[lustre-devel] [PATCH v3 07/26] staging: lustre: libcfs: NUMA support

Thu Jul 5 17:40:29 PDT 2018

A tiny bit more about noise for Neil, since it’s a bit subtle and I had never heard of it before working in HPC.  Sorry if this is old news.

Noise here means differences in execution time. A typical HPC Job consists of thousands of processes running across a large system.  The basic model is they all run a compute step, then they all communicate part of their results (generally to some neighboring subset of processes, not all-to-all).  The results which are communicated are then used as part of the input to the next compute step.  As you can see, effectively, everyone must finish each step before anyone can continue (or at least, continue very far).

So if everyone finishes every step in the same amount of time, great.  But if there’s jitter in the completion time for a step for a particular process - as can be introduced by a scheduler with ideas that don’t quite line up with your job priorities - it delays the completion of the step overall.  This is compounded at each step of the job and so can be quite serious.  (Job steps can be quite short - double digit microseconds is not unusual - so relatively small jitter can really add up.)

So HPC users are really fussy about affinity and placement control.  Which isn’t to say Lustre gets it all right, but it’s why we care so much.
________________________________
From: lustre-devel <lustre-devel-bounces at lists.lustre.org> on behalf of James Simmons <jsimmons at infradead.org>
Sent: Thursday, July 5, 2018 7:20:37 PM
To: Weber, Olaf (HPC Data Management & Storage)
Cc: Lustre Development List
Subject: Re: [lustre-devel] [PATCH v3 07/26] staging: lustre: libcfs: NUMA support

> NeilBrown [mailto:neilb at suse.com] wrote:
>
> To help contextualize things: the Lustre code can be decomposed into three parts:
>
> 1) The filesystem proper: Lustre.
> 2) The communication protocol it uses: LNet.
> 3) Supporting code used by Lustre and LNet: CFS.
>
> Part of the supporting code is the CPT mechanism, which provides a way to
> partition the CPUs of a system.
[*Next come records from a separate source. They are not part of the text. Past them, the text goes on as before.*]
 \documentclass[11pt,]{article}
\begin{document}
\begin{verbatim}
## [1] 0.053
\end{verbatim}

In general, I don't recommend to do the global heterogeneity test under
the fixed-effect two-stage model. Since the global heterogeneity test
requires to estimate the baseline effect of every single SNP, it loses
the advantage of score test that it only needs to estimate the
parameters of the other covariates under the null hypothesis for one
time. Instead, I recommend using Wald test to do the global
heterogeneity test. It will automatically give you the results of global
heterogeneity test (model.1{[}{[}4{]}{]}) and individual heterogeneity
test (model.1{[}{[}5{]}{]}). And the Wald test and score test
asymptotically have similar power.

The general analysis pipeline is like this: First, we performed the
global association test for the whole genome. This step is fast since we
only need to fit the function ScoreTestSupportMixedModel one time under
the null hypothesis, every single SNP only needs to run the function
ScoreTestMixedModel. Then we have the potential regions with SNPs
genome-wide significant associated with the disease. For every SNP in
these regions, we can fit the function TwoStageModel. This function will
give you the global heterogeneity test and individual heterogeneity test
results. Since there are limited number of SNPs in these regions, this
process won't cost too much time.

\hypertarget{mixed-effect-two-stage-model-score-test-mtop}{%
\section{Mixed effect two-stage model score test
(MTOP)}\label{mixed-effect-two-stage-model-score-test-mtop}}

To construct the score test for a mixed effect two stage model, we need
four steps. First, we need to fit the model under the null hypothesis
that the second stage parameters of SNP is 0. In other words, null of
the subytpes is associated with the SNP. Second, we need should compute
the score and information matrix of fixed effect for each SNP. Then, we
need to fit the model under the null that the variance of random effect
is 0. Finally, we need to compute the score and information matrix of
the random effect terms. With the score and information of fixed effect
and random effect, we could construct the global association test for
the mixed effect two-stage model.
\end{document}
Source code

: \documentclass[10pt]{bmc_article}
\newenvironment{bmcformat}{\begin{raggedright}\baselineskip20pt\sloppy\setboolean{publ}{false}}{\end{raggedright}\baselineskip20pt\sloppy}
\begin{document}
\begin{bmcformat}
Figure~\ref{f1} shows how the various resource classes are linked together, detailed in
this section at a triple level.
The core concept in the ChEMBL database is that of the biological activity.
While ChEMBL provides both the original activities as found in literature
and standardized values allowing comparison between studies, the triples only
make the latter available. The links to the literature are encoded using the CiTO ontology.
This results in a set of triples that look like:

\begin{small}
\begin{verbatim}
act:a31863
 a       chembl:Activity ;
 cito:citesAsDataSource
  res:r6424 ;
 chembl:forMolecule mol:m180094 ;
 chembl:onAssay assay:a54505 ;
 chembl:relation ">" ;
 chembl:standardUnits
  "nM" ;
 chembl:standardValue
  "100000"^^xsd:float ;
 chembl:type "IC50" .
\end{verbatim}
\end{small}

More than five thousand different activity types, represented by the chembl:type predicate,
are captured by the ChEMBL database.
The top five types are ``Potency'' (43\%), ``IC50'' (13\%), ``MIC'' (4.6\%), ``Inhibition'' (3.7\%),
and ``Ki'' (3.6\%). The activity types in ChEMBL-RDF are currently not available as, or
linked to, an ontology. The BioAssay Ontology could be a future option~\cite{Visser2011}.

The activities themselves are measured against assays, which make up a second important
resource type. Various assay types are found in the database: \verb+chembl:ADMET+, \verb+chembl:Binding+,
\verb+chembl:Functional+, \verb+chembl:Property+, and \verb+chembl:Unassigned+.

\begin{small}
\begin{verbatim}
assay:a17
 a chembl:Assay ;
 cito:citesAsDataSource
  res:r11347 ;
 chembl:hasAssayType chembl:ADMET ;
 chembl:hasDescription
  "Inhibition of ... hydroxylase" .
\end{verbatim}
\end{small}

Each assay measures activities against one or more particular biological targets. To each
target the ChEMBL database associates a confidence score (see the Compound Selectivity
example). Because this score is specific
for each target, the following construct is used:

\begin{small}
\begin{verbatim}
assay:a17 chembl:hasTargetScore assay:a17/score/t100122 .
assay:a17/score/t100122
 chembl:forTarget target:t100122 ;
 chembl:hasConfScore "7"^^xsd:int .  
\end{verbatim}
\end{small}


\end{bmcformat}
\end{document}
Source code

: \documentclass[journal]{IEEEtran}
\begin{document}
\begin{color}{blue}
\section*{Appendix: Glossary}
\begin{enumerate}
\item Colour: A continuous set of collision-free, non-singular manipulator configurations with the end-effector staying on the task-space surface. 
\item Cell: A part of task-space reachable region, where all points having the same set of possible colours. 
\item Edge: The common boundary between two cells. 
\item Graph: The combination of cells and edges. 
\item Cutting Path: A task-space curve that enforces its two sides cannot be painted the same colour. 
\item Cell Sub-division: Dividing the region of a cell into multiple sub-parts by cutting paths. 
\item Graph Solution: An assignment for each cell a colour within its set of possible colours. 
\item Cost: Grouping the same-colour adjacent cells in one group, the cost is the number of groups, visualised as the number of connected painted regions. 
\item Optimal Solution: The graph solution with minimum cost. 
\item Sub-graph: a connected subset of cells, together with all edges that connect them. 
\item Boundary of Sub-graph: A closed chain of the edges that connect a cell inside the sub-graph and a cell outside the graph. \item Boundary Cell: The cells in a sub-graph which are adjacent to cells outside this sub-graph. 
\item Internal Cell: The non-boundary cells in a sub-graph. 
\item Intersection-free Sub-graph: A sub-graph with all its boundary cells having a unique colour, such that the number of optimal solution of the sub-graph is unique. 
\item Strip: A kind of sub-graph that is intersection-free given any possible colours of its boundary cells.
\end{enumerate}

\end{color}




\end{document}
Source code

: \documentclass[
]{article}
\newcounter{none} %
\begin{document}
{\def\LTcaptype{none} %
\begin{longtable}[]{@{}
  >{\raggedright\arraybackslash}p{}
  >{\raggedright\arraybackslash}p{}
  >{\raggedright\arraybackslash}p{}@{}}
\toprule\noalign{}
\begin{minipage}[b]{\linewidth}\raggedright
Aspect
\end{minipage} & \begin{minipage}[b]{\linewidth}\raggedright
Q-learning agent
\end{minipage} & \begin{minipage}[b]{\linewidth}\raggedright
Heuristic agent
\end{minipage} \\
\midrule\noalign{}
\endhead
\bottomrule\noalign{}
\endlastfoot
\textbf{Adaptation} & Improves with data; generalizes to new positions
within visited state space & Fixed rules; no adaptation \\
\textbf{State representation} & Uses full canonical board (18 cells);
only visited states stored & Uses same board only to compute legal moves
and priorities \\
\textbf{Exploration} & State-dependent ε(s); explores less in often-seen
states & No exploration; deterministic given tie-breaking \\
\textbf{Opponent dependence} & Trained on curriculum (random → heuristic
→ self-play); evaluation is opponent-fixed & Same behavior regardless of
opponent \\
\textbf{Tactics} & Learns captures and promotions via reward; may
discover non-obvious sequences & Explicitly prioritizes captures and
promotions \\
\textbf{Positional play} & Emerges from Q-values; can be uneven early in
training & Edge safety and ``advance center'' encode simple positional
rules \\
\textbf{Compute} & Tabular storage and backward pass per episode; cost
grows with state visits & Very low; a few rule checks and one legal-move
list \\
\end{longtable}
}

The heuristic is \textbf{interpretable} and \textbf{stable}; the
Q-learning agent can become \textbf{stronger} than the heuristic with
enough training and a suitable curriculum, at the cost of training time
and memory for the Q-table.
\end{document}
These partitions are used to distribute queues,
> locks, and threads across the system. It was originally introduced years ago, as
> far as I can tell mainly to deal with certain hot locks: these were converted into
> read/write locks with one spinlock per CPT.
>
> As a general rule, CPT boundaries should respect node and socket boundaries,
> but at the higher end, where CPUs have 20+ cores, it may make sense to split
> a CPUs cores across several CPTs.
>
> > Thanks everyone for your patience in explaining things to me.
> > I'm beginning to understand what to look for and where to find it.
> >
> > So the answers to Greg's questions:
> >
> >   Where are you reading the host memory NUMA information from?
> >
> >   And why would a filesystem care about this type of thing?  Are you
> >   going to now mirror what the scheduler does with regards to NUMA
> >   topology issues?  How are you going to handle things when the topology
> >   changes?  What systems did you test this on?  What performance
> >   improvements were seen?  What downsides are there with all of this?
> >
> >
> > Are:
>
> >   - NUMA info comes from ACPI or device-tree just like for every one
> >       else.  Lustre just uses node_distance().
>
> Correct, the standard kernel interfaces for this information are used to
> obtain it, so ultimately Lustre/LNet uses the same source of truth as
> everyone else.
>
> >   - The filesystem cares about this because...  It has service
> >     thread that does part of the work of some filesystem operations
> >     (handling replies for example) and these are best handled "near"
> >     the CPU the initiated the request.  Lustre partitions
> >     all CPUs into "partitions" (cpt) each with a few cores.
> >     If the request thread and the reply thread are on different
> >     CPUs but in the same partition, then we get best throughput
> >     (is that close?)
>
> At the filesystem level, it does indeed seem to help to have the service
> threads that do work for requests run on a different core that is close to
> the core that originated the request. So preferably on the same CPU, and
> on certain multi-core CPUs there are also distance effects between cores.
> That too is one of the things the CPT mechanism handles.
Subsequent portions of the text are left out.